Der Flugzeughersteller Airbus Industrie will als Reaktion auf die Terroranschläge in den USA die Produktion auf dem derzeitigen Stand einfrieren. Zusätzliche Investitionen und die Einstellung neuer Mitarbeiter seien vorläufig gestoppt, teilte der Airbus-Mutterkonzern European Aeronautic Defence and Space Co (EADS) am Donnerstag bei Vorlage der Halbjahresbilanz mit.

vwd/rtr/dpa AMSTERDAM. Die Entwicklung des Airbus A 380 werde wie geplant fortgesetzt. Genaue Vorhersagen für die Auslieferungszahlen des Jahres 2002 und darüber hinaus seien derzeit noch nicht möglich. Trotz der Branchenkrise sollen bei Airbus im Gegensatz zum Konkurrenten Boeing keine Stellen abgebaut werden. Allerdings würden vorläufig auch keine neuen Mitarbeiter eingestellt. Boeing hatte die Entlassung von bis zu 30 000 Mitarbeitern angekündigt.

Für das laufende Jahr halte Airbus, die rund 71 % zum EADS-Umsatz beisteuern, an den Auslieferungsplänen von rund 320 Flugzeugen fest. Der größte europäische Luft- und Raumfahrtkonzern bekräftigte seine Prognosen für das laufende Jahr und geht weiter von einem Wachstum des Ergebnisses vor Steuern und Zinsen (Ebit) von 15 % und von einem Umsatzplus von 20 % aus. EADS betonte, das Unternehmen habe sich aktiv auf die angespannte internationale Lage eingestellt. "Wir ergreifen alle angemssenen Maßnahmen, darunter das Einfrieren von Investitionen und Kapazitätsausweitungen, um weiterhin erfolgreich zu sein", erklärten die CEOs Philippe Camus und Rainer Hertrich.

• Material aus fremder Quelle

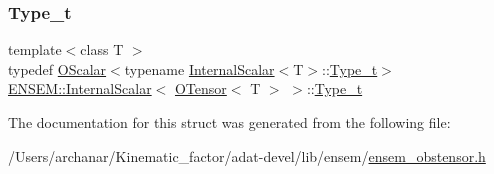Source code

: \subsubsection{\texorpdfstring{Type\_t}{Type\_t}\hspace{0.1cm}{\footnotesize\ttfamily [3/3]}}
{\footnotesize\ttfamily template$<$class T $>$ \\
typedef \mbox{\hyperlink{classENSEM_1_1OScalar}{O\+Scalar}}$<$typename \mbox{\hyperlink{structENSEM_1_1InternalScalar}{Internal\+Scalar}}$<$T$>$\+::\mbox{\hyperlink{structENSEM_1_1InternalScalar_3_01OTensor_3_01T_01_4_01_4_a3f6b2482642650ffa201bbe320aaa7aa}{Type\+\_\+t}}$>$ \mbox{\hyperlink{structENSEM_1_1InternalScalar}{E\+N\+S\+E\+M\+::\+Internal\+Scalar}}$<$ \mbox{\hyperlink{classENSEM_1_1OTensor}{O\+Tensor}}$<$ T $>$ $>$\+::\mbox{\hyperlink{structENSEM_1_1InternalScalar_3_01OTensor_3_01T_01_4_01_4_a3f6b2482642650ffa201bbe320aaa7aa}{Type\+\_\+t}}}



The documentation for this struct was generated from the following file\+:\begin{DoxyCompactItemize}
\item 
/\+Users/archanar/\+Kinematic\+\_\+factor/adat-\/devel/lib/ensem/\mbox{\hyperlink{adat-devel_2lib_2ensem_2ensem__obstensor_8h}{ensem\+\_\+obstensor.\+h}}\end{DoxyCompactItemize}
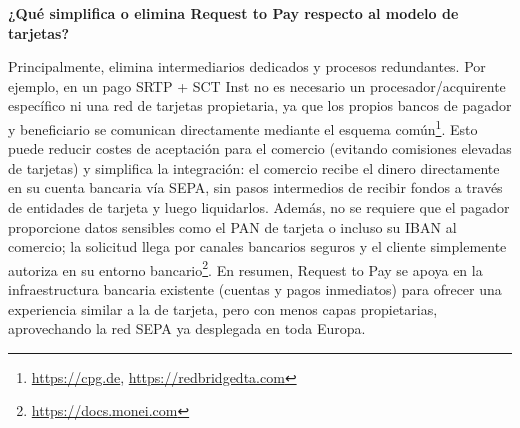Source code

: \bigskip

\noindent\textbf{¿Qué simplifica o elimina Request to Pay respecto al modelo de tarjetas?}

Principalmente, elimina intermediarios dedicados y procesos redundantes. Por ejemplo, en un pago SRTP + SCT Inst no es necesario un procesador/acquirente específico ni una red de tarjetas propietaria, ya que los propios bancos de pagador y beneficiario se comunican directamente mediante el esquema común\footnote{\url{https://cpg.de}, \url{https://redbridgedta.com}}. Esto puede reducir costes de aceptación para el comercio (evitando comisiones elevadas de tarjetas) y simplifica la integración: el comercio recibe el dinero directamente en su cuenta bancaria vía SEPA, sin pasos intermedios de recibir fondos a través de entidades de tarjeta y luego liquidarlos. Además, no se requiere que el pagador proporcione datos sensibles como el PAN de tarjeta o incluso su IBAN al comercio; la solicitud llega por canales bancarios seguros y el cliente simplemente autoriza en su entorno bancario\footnote{\url{https://docs.monei.com}}. En resumen, Request to Pay se apoya en la infraestructura bancaria existente (cuentas y pagos inmediatos) para ofrecer una experiencia similar a la de tarjeta, pero con menos capas propietarias, aprovechando la red SEPA ya desplegada en toda Europa.



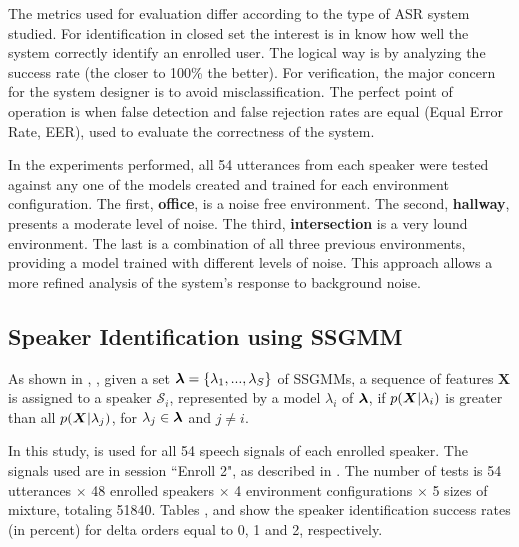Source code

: The metrics used for evaluation differ according to the type of ASR system studied. For identification in closed set the interest is in know how well the system correctly identify an enrolled user. The logical way is by analyzing the success rate (the closer to 100\% the better). For verification, the major concern for the system designer is to avoid misclassification. The perfect point of operation is when false detection and false rejection rates are equal (Equal Error Rate, EER), used to evaluate the correctness of the system.

In the experiments performed, all 54 utterances from each speaker were tested against any one of the models created and trained for each environment configuration. The first, \textbf{office}, is a noise free environment. The second, \textbf{hallway}, presents a moderate level of noise. The third, \textbf{intersection} is a very lound environment. The last is a combination of all three previous environments, providing a model trained with different levels of noise. This approach allows a more refined analysis of the system's response to background noise.

\subsection{Speaker Identification using SSGMM}

As shown in , , given a set $\boldsymbol{\lambda} = \{\lambda_1, ..., \lambda_S\}$ of SSGMMs, a sequence of features $\boldsymbol{X}$ is assigned to a speaker $\mathcal{S}_i$, represented by a model $\lambda_i$ of $\boldsymbol{\lambda}$, if $p(\boldsymbol{X}|\lambda_i)$ is greater than all $p(\boldsymbol{X}|\lambda_j)$, for $\lambda_j \in \boldsymbol{\lambda}$ and $j \ne i$.

In this study,  is used for all 54 speech signals of each enrolled speaker. The signals used are in session ``Enroll 2", as described in . The number of tests is 54 utterances $\times$ 48 enrolled speakers $\times$ 4 environment configurations $\times$ 5 sizes of mixture, totaling 51840. Tables ,  and  show the speaker identification success rates (in percent) for delta orders equal to 0, 1 and 2, respectively.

Im ersten Halbjahr des Geschäftsjahres 2001 erzielte der Luft- und Raumfahrtkonzern ein Ergebnis vor Zinsen und Steuern (Ebit) von 764 (Vorjahr: 553) Millionen Euro, wobei Airbus zum erstenmal zu 100 % statt zu 80 % im Vorjahr konsolidiert wurde. Der Gewinn je Aktie in den ersten sechs Monaten lag bei 0,56 (-0,14) Euro.